È essenziale sapere dove Gesù “abita”, perché là dove Gesù è a casa sua, anche il discepolo riceverà
la sua dimora: Nella casa del Padre mio vi sono molti posti. Se no, ve l'avrei detto. Io vado a
prepararvi un posto;quando sarò andato e vi avrò preparato un posto, ritornerò e vi prenderò con
me, perché siate anche voi dove sono io. E del luogo dove io vado, voi conoscete la via (Gv 14,2-3).
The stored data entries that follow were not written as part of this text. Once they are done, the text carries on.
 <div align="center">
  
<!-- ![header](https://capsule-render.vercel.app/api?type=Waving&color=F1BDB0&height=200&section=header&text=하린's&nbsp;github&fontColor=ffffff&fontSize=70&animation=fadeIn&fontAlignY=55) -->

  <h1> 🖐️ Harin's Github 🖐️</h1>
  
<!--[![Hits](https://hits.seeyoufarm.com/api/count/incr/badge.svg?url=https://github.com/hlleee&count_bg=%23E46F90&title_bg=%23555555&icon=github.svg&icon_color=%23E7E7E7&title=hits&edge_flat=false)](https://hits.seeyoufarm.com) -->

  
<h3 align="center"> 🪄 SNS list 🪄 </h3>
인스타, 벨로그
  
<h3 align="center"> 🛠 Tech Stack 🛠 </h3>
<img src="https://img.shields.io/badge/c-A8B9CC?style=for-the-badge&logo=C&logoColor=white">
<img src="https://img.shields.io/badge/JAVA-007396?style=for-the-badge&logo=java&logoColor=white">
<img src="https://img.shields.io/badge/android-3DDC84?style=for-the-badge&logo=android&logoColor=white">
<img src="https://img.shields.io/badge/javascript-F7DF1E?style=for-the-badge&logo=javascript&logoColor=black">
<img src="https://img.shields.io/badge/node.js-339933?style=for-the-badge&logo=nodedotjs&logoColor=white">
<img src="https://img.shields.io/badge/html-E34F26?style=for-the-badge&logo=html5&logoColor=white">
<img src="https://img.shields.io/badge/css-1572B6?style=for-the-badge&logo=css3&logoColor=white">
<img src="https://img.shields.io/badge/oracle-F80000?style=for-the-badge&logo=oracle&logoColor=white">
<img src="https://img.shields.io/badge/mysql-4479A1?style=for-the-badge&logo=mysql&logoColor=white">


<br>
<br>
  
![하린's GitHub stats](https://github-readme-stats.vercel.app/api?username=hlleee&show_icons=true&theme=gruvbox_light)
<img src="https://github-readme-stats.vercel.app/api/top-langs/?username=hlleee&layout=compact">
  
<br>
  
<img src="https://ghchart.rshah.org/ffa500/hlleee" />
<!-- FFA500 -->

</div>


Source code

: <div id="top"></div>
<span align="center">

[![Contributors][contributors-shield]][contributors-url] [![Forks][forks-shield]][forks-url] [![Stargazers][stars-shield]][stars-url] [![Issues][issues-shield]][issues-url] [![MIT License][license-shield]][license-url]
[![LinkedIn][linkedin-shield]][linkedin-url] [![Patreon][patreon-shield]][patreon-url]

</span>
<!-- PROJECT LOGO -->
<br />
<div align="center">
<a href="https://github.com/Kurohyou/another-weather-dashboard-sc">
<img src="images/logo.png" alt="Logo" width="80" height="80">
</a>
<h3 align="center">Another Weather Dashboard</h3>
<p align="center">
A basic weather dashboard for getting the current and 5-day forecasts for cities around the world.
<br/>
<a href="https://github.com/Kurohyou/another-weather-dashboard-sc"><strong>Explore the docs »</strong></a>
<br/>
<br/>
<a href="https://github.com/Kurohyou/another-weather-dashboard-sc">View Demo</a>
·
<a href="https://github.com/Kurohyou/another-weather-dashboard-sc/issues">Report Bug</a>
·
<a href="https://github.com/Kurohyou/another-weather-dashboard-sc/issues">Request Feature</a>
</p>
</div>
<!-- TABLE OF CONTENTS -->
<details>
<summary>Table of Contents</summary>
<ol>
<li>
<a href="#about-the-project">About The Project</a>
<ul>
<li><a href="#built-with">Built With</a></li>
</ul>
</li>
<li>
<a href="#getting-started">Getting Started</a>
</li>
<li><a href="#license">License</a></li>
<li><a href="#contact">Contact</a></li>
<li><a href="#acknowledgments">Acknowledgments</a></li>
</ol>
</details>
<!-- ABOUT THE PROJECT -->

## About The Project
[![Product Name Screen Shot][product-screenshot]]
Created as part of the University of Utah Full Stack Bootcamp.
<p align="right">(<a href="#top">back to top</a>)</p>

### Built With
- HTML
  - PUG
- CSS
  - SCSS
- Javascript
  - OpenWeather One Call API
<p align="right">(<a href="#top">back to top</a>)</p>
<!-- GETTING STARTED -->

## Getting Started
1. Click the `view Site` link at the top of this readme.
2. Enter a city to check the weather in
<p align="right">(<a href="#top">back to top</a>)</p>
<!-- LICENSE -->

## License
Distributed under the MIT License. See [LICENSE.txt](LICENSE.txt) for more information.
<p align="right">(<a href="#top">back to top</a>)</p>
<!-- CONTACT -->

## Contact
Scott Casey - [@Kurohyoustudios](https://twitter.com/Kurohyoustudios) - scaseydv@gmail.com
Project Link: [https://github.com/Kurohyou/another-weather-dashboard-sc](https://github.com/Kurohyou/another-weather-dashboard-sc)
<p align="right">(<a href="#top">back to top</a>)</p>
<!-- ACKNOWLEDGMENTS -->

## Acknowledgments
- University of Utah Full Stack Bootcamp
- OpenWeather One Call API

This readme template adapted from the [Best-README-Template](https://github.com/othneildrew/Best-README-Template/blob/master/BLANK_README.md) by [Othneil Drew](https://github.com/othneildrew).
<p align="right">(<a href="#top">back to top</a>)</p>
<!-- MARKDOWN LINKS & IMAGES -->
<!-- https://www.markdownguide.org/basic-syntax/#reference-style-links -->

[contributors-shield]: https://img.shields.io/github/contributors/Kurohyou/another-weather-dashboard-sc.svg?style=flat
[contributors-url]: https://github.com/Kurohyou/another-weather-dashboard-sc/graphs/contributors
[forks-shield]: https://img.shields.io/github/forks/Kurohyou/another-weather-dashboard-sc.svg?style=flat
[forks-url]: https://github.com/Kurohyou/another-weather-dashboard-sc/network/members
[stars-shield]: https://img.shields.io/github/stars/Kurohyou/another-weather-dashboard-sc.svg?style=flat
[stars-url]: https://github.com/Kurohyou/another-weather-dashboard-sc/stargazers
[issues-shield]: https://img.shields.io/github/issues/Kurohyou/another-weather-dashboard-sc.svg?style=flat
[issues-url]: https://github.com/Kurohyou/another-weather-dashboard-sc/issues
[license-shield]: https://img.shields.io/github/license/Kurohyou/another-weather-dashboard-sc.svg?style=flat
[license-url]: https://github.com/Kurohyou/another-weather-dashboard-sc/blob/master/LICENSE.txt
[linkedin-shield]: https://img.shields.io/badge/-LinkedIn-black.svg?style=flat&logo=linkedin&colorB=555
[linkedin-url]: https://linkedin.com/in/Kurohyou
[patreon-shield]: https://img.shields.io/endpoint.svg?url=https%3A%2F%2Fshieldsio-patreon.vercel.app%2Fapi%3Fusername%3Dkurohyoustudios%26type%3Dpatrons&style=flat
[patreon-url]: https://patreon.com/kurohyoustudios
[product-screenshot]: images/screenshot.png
Il rapporto tra Gesù e i discepoli è permanente, essi vanno e rimangono con lui. Questo fermarsi è il
momento che apre il discepolo alla rivelazione del Figlio di Dio e lo stabilisce in un rapporto vitale:
Rimanete nel mio amore. Se osserverete i miei comandamenti, rimarrete nel mio amore, come io ho
osservato i comandamenti del Padre mio e rimango nel suo amore. Questo vi ho detto perché la
mia gioia sia in voi e la vostra gioia sia piena (Gv 15,9). La menzione dell’ora (erano circa le
quattro del pomeriggio) è anch’essa associata all’esperienza della rivelazione ed è tipica della
teologia del quarto Vangelo (cfr. Gv 2,4;4,6.52-53;13,1;19,14.27). la menzione del giorno,
l’indicazione dell’ora a proposito del “venire”, “vedere” e “rimanere” dei due discepoli di Giovanni
che si affidano alla guida del Maestro Gesù ci dice che la rivelazione è cominciata e con essa la
salvezza per tutti coloro che la cercano nella verità.